When I was growing up, I loved it when my mom made me Danish Layer Cake for my birthday.

Her side of the family is from a town called Racine, Wisconsin (home to Danish Bakery legend O&H), so Danish Layer Cakes were part of the fabric of her childhood.

She made things easy by starting with a boxed mix, but I’m returning this cake to it’s full glory with full-on from-scratch status.

Traditional Danish Layer Cake on a marble cake stand with a slice being lifted out.

How to Make a Danish Layer Cake

Start by making a yellow cake batter and divide it between two (2) 8-inch round cake pans. You can use 9-inch pans but it won’t work as well.

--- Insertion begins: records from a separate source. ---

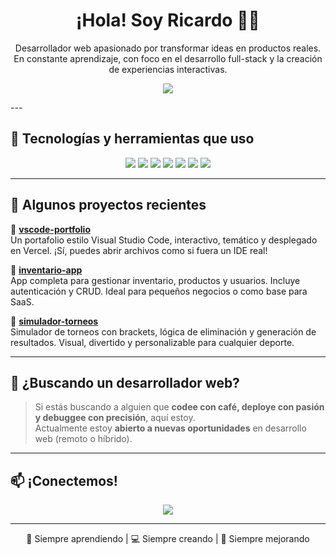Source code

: <h1 align="center">¡Hola! Soy Ricardo 👨‍💻</h1>

<p align="center">
  Desarrollador web apasionado por transformar ideas en productos reales.  
  En constante aprendizaje, con foco en el desarrollo full-stack y la creación de experiencias interactivas.  
</p>
<p align="center">
  <a href="https://vscode-portfolio-eight-ochre.vercel.app" target="_blank">
    <img src="https://img.shields.io/badge/🌐 Ver%20mi%20portafolio-000000?style=for-the-badge&logo=vercel&logoColor=white" />
  </a>
</p>
---

## 🚀 Tecnologías y herramientas que uso

<p align="center">
  <img src="https://img.shields.io/badge/Next.js-000000?style=for-the-badge&logo=next.js&logoColor=white" />
  <img src="https://img.shields.io/badge/React-20232A?style=for-the-badge&logo=react&logoColor=61DAFB" />
  <img src="https://img.shields.io/badge/TypeScript-007ACC?style=for-the-badge&logo=typescript&logoColor=white" />
  <img src="https://img.shields.io/badge/TailwindCSS-38B2AC?style=for-the-badge&logo=tailwind-css&logoColor=white" />
  <img src="https://img.shields.io/badge/Node.js-339933?style=for-the-badge&logo=nodedotjs&logoColor=white" />
  <img src="https://img.shields.io/badge/NestJS-E0234E?style=for-the-badge&logo=nestjs&logoColor=white" />
  <img src="https://img.shields.io/badge/JavaScript-F7DF1E?style=for-the-badge&logo=JavaScript&logoColor=white" />
</p>

---

## 💼 Algunos proyectos recientes

🔹 **[vscode-portfolio](https://github.com/RicardoNatera/vscode-portfolio)**  
Un portafolio estilo Visual Studio Code, interactivo, temático y desplegado en Vercel. ¡Sí, puedes abrir archivos como si fuera un IDE real!

🔹 **[inventario-app](https://github.com/RicardoNatera/inventario-app)**  
App completa para gestionar inventario, productos y usuarios. Incluye autenticación y CRUD. Ideal para pequeños negocios o como base para SaaS.

🔹 **[simulador-torneos](https://github.com/RicardoNatera/simulador-torneos)**  
Simulador de torneos con brackets, lógica de eliminación y generación de resultados. Visual, divertido y personalizable para cualquier deporte.

---

## 🧭 ¿Buscando un desarrollador web?

> Si estás buscando a alguien que **codee con café, deploye con pasión y debuggee con precisión**, aquí estoy.  
> Actualmente estoy **abierto a nuevas oportunidades** en desarrollo web (remoto o híbrido).

---

## 📫 ¡Conectemos!

<p align="center">
  <a href="https://www.linkedin.com/in/natera-dev">
    <img src="https://img.shields.io/badge/LinkedIn-Ricardo%20Natera-0A66C2?style=for-the-badge&logo=linkedin&logoColor=white" />
  </a>
</p>

---

<p align="center">
  🧠 Siempre aprendiendo | 💻 Siempre creando | 🚀 Siempre mejorando
</p>
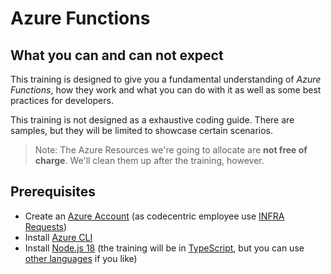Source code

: # Azure Functions

## What you can and can not expect

This training is designed to give you a fundamental understanding of _Azure Functions_, how they work and what you can do with it as well as some best practices for developers.

This training is not designed as a exhaustive coding guide.
There are samples, but they will be limited to showcase certain scenarios.

> Note: The Azure Resources we're going to allocate are **not free of charge**. We'll clean them up after the training, however.

## Prerequisites

- Create an [Azure Account](https://portal.azure.com/) (as codecentric employee use [INFRA Requests](https://codecentric.slack.com/apps/A020LK1JCMS-infra-requests))
- Install [Azure CLI](https://learn.microsoft.com/en-us/cli/azure/install-azure-cli)
- Install [Node.js 18](https://nodejs.org/) (the training will be in [TypeScript](https://www.typescriptlang.org/), but you can use [other languages](https://learn.microsoft.com/en-us/azure/azure-functions/supported-languages) if you like)
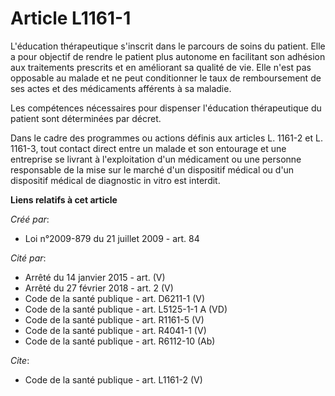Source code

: # Article L1161-1

L'éducation thérapeutique s'inscrit dans le parcours de soins du patient. Elle a pour objectif de rendre le patient plus
autonome en facilitant son adhésion aux traitements prescrits et en améliorant sa qualité de vie. Elle n'est pas opposable au
malade et ne peut conditionner le taux de remboursement de ses actes et des médicaments afférents à sa maladie. 

Les compétences nécessaires pour dispenser l'éducation thérapeutique du patient sont déterminées par décret. 

Dans le cadre des programmes ou actions définis aux articles L. 1161-2 et L. 1161-3, tout contact direct entre un malade et
son entourage et une entreprise se livrant à l'exploitation d'un médicament ou une personne responsable de la mise sur le
marché d'un dispositif médical ou d'un dispositif médical de diagnostic in vitro est interdit.

**Liens relatifs à cet article**

_Créé par_:

  - Loi n°2009-879 du 21 juillet 2009 - art. 84

_Cité par_:

  - Arrêté du 14 janvier 2015 - art. (V)
  - Arrêté du 27 février 2018 - art. 2 (V)
  - Code de la santé publique - art. D6211-1 (V)
  - Code de la santé publique - art. L5125-1-1 A (VD)
  - Code de la santé publique - art. R1161-5 (V)
  - Code de la santé publique - art. R4041-1 (V)
  - Code de la santé publique - art. R6112-10 (Ab)

_Cite_:

  - Code de la santé publique - art. L1161-2 (V)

If you don’t believe me, just email me and I’ll send you photographic evidence.

When they are cool, you slice each lengthwise. You’ll have 4 layers of cake.

Then, you assemble in this order:

  • Cake
  • Pastry cream / pudding
  • Cake
  • Jam
  • Cake
  • Pastry cream / pudding
  • Cake

Traditional Danish Layer Cake on a marble cake stand with a slice on a blue plate with a fork.

Top the whole cake with luscious buttercream frosting. My mom used to use Cool Whip, but you just can’t compete with classic buttercream!

I’d love to say I’ll save you a slice. But I’d be lying.

Traditional Danish Layer Cake on a marble cake stand.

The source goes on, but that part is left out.